As the film opens Jimi is already a guitar prodigy, but he exists in a genre that seems to have no need for him. The easy rock and roll relies on structure and conformity, and his voice is seen as too hoarse and dull to be expressive or to front a band.
Without his guitar in hand Hendrix is shy and uncomfortable, with it he is a different beast altogether, confident and composed, with a demeanour that screams ‘I got this’. The guitar completes him, and any observer with an eye for starpower recognises this.
Linda Richards (Imogen Poots) sees this. She knows the signs well, watching her boyfriend Keith Richards of the Rolling Stones for many years. The film suggests an attraction between Linda and Jimi that goes beyond admiration.
Richards knows that Hendrix deserves more than being relegated to a role as a session player or second banana. She nurtures his confidence and proclaims his genius to anyone who will listen. So she is obviously more than a little perturbed when – just as Jimi seems to be getting the vital break that she lobbied so hard for – that Kathy, (Hayley Atwell) a woman with curves that catch the eye and a willingness to use them – takes Jimi from her side and to her bedroom.

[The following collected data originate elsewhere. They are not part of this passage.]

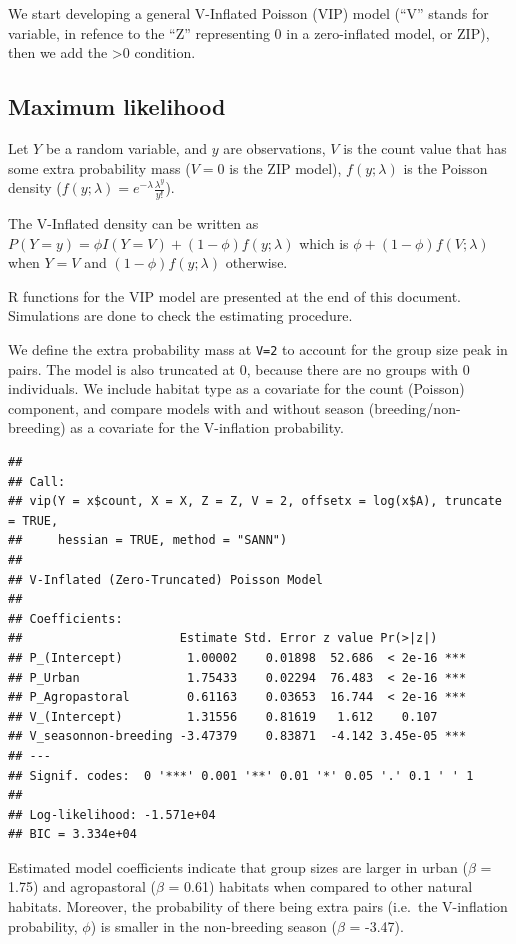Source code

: \documentclass[]{article}
\begin{document}
We start developing a general V-Inflated Poisson (VIP) model (``V''
stands for variable, in refence to the ``Z'' representing 0 in a
zero-inflated model, or ZIP), then we add the \textgreater{}0 condition.

\subsection{Maximum likelihood}\label{maximum-likelihood}

Let \(Y\) be a random variable, and \(y\) are observations, \(V\) is the
count value that has some extra probability mass (\(V=0\) is the ZIP
model), \(f(y; \lambda)\) is the Poisson density
(\(f(y; \lambda) = e^{-\lambda} \frac{\lambda^{y}}{y!}\)).

The V-Inflated density can be written as
\(P(Y=y) = \phi I(Y=V) + (1-\phi) f(y; \lambda)\) which is
\(\phi + (1-\phi) f(V; \lambda)\) when \(Y=V\) and
\((1-\phi) f(y; \lambda)\) otherwise.

R functions for the VIP model are presented at the end of this document.
Simulations are done to check the estimating procedure.

We define the extra probability mass at \texttt{V=2} to account for the
group size peak in pairs. The model is also truncated at 0, because
there are no groups with 0 individuals. We include habitat type as a
covariate for the count (Poisson) component, and compare models with and
without season (breeding/non-breeding) as a covariate for the
V-inflation probability.

\begin{verbatim}
## 
## Call:
## vip(Y = x$count, X = X, Z = Z, V = 2, offsetx = log(x$A), truncate = TRUE, 
##     hessian = TRUE, method = "SANN")
## 
## V-Inflated (Zero-Truncated) Poisson Model
## 
## Coefficients:
##                      Estimate Std. Error z value Pr(>|z|)    
## P_(Intercept)         1.00002    0.01898  52.686  < 2e-16 ***
## P_Urban               1.75433    0.02294  76.483  < 2e-16 ***
## P_Agropastoral        0.61163    0.03653  16.744  < 2e-16 ***
## V_(Intercept)         1.31556    0.81619   1.612    0.107    
## V_seasonnon-breeding -3.47379    0.83871  -4.142 3.45e-05 ***
## ---
## Signif. codes:  0 '***' 0.001 '**' 0.01 '*' 0.05 '.' 0.1 ' ' 1 
## 
## Log-likelihood: -1.571e+04 
## BIC = 3.334e+04
\end{verbatim}

Estimated model coefficients indicate that group sizes are larger in
urban (\(\beta\) = 1.75) and agropastoral (\(\beta\) = 0.61) habitats
when compared to other natural habitats. Moreover, the probability of
there being extra pairs (i.e.~the V-inflation probability, \(\phi\)) is
smaller in the non-breeding season (\(\beta\) = -3.47).
\end{document}
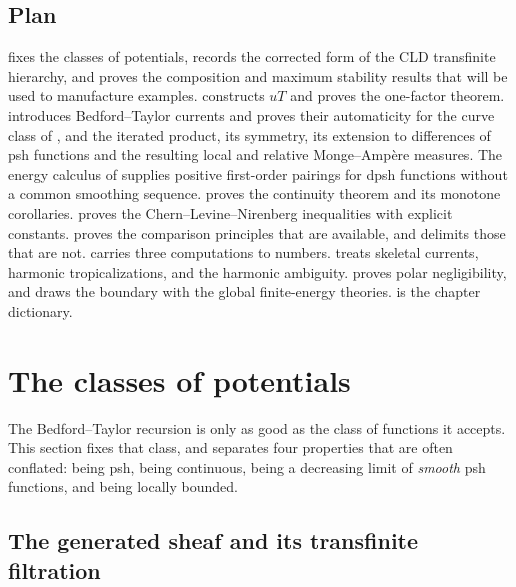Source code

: \subsection{Plan}
\label{sec:ch16-plan}

 fixes the classes of potentials, records the
corrected form of the CLD transfinite hierarchy, and proves the composition
and maximum stability results that will be used to manufacture examples.
 constructs $uT$ and proves the one-factor
theorem.   introduces Bedford--Taylor currents
and proves their automaticity for the curve class of
, and  the iterated
product, its symmetry, its
extension to differences of psh functions and the resulting local and
relative Monge--Amp\`ere measures.  The energy calculus of
 supplies positive first-order pairings for
dpsh functions without a common smoothing sequence.
 proves the
continuity theorem and its monotone corollaries.
 proves the Chern--Levine--Nirenberg inequalities with
explicit constants.   proves the comparison
principles that are available, and delimits those that are not.
 carries three computations to numbers.
 treats skeletal currents,
 harmonic tropicalizations, and
 the harmonic ambiguity.
 proves polar negligibility, and
 draws the boundary with the global
finite-energy theories.   is the chapter
dictionary.

\section{The classes of potentials}
\label{sec:ch16-psh-classes}

The Bedford--Taylor recursion is only as good as the class of functions it
accepts.  This section fixes that class, and separates four properties that
are often conflated: being psh, being continuous, being a decreasing limit
of \emph{smooth} psh functions, and being locally bounded.

\subsection{The generated sheaf and its transfinite filtration}
\label{sec:ch16-hierarchy}

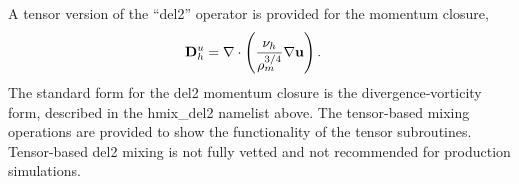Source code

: A tensor version of the ``del2'' operator is provided for the momentum closure,
\begin{eqnarray}
\label{ocean:\mode_h_mom_del2_tensor}
& {\bf D}^u_h = \nabla\cdot\left( 
   \displaystyle\frac{\nu_h}{\rho_m^{3/4}} \nabla {\bf u}  \right).
\end{eqnarray}
The standard form for the del2 momentum closure is the divergence-vorticity form, described in the hmix\_del2 namelist above.  The tensor-based mixing operations are provided to show the functionality of the tensor subroutines.  Tensor-based del2 mixing is not fully vetted and not recommended for production simulations.
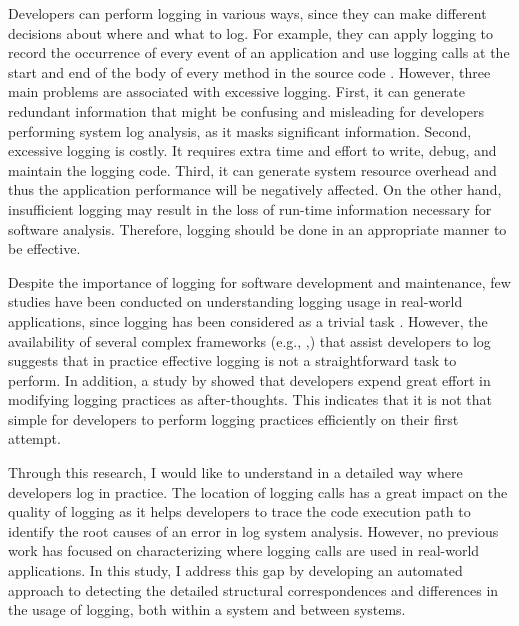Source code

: Developers can perform logging in various ways, since they can make different decisions about where and what to log. For example, they can apply logging to record the occurrence of every event of an application and use logging calls at the start and end of the body of every method in the source code \cite{clarke1999dimension,clarke1999subject}. However, three main problems are associated with excessive logging. First, it can generate redundant information that might be confusing and misleading for developers performing system log analysis, as it masks significant information. Second, excessive logging is costly. It requires extra time and effort to write, debug, and maintain the logging code. Third, it can generate system resource overhead and thus the application performance will be negatively affected. On the other hand, insufficient logging may result in the loss of run-time information necessary for software analysis.
Therefore, logging should be done in an appropriate manner to be effective.

Despite the importance of logging for software development and maintenance, few studies have been conducted on understanding logging usage in real-world applications, since logging has been considered as a trivial task \cite{clarke1999dimension,clarke1999subject}. However, the availability of several complex frameworks (e.g., ,) that assist developers to log suggests that in practice effective logging is not a straightforward task to perform. In addition, a study by \citet{yuan2012characterizing} showed that developers expend great effort in modifying logging practices as after-thoughts. This indicates that it is not that simple for developers to perform logging practices efficiently on their first attempt.

Through this research, I would like to understand in a detailed way where developers log in practice. The location of logging calls has a great impact on the quality of logging as it helps developers to trace the code execution path to identify the root causes of an error in log system analysis. However, no previous work has focused on characterizing where logging calls are used in real-world applications.
In this study, I address this gap by developing an automated approach to detecting the detailed structural correspondences and differences in the usage of logging, both within a system and between systems.


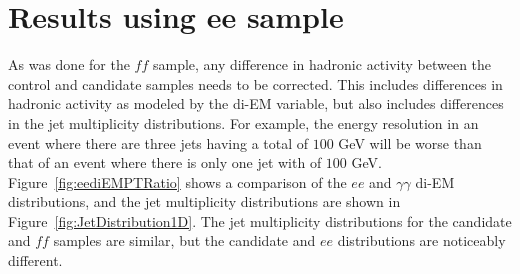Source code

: \section{Results using ee sample}
\label{sec:eeResults}
As was done for the $ff$ sample,
any difference in hadronic activity between the control and candidate
samples needs to be corrected.
This includes differences in hadronic
activity as modeled by the di-EM \pt variable, but also includes
differences in the jet multiplicity distributions.
For example, the energy resolution in an event where
there are three jets having a total \pt of $100$ GeV will be worse than that
of an event where there is only one jet with \pt of $100$ GeV.
Figure~\ref{fig:eediEMPTRatio} shows a
comparison of the $ee$ and $\gamma\gamma$ di-EM \pt distributions, and
the jet multiplicity distributions are shown in Figure~\ref{fig:JetDistribution1D}.
The jet multiplicity distributions for the candidate and $ff$ samples are
similar, but the candidate and $ee$ distributions are noticeably different.
%
%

Where Jimi might have needed Linda Richards to discover and encourage his gift, he finds that Kathy is less interested in guiding. She wants to lead. While ‘guitarless’ Jimi is an affable but introspective man happy to go with the flow, in a recording studio or onstage he is singular and determined. The combustible relationship between the pair is the core of the film, and results in love, tension and drama.
Aside from this though Jimi: All is by my Side is a surprisingly flat film without distinct highs or lows. Too often it seems hellbent on showing the famous faces that Jimi encountered during his ascent, with the screen freezing and a subtitle pointing out who this random famous person is. Unfortunately aside from the guys who ultimate joined Jimi to form the Jimi Hendrix Experience, only Eric Clapton interacts with Jimi in a meaningful way, and even that interaction causes him to leave the stage to stand in awe.
Andre Benjamin of Outkast fame embodies Hendrix, even though he is over a decade older than Hendrix was as depicted here. He nails Hendrix’ sleepy drawl, and makes enough of a fist at Hendrix’ left handed guitar mastery that you can be momentarily fooled.
It’s probably a brave decision to make a film that focuses on the years between Jimi Hendrix discovering his genius and the music world coming to the same realisation. In fact the film ends just as Jimi was about to walk on the stage that would announce his name. the decision is certainly a perplexing one, especially once you realise that there will be no original Hendrix recordings across the two hour film where his music obviously plays a central role.
Despite these perplexing issues, Jimi: All is by my Side is a solid film and a mostly compelling portrait of a legend in the making, though undoubtedly more a film for the Hendrix fan than the casual observer.
Final Rating – 7 / 10. A character study that is prevented from using Jimi’s greatest gift – his music – to sway your opinion.